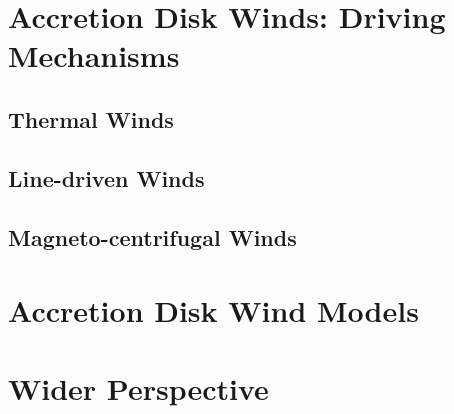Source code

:\section{Accretion Disk Winds: Driving Mechanisms}

\subsection{Thermal Winds}

\subsection{Line-driven Winds}

\subsection{Magneto-centrifugal Winds}



\section{Accretion Disk Wind Models}



\section{Wider Perspective}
· · ·
In the copy, leave out the pictures and restate the records exactly.

**Problem solution:**
Source code

:\section{Accretion Disk Winds: Driving Mechanisms}

\subsection{Thermal Winds}

\subsection{Line-driven Winds}

\subsection{Magneto-centrifugal Winds}



\section{Accretion Disk Wind Models}



\section{Wider Perspective}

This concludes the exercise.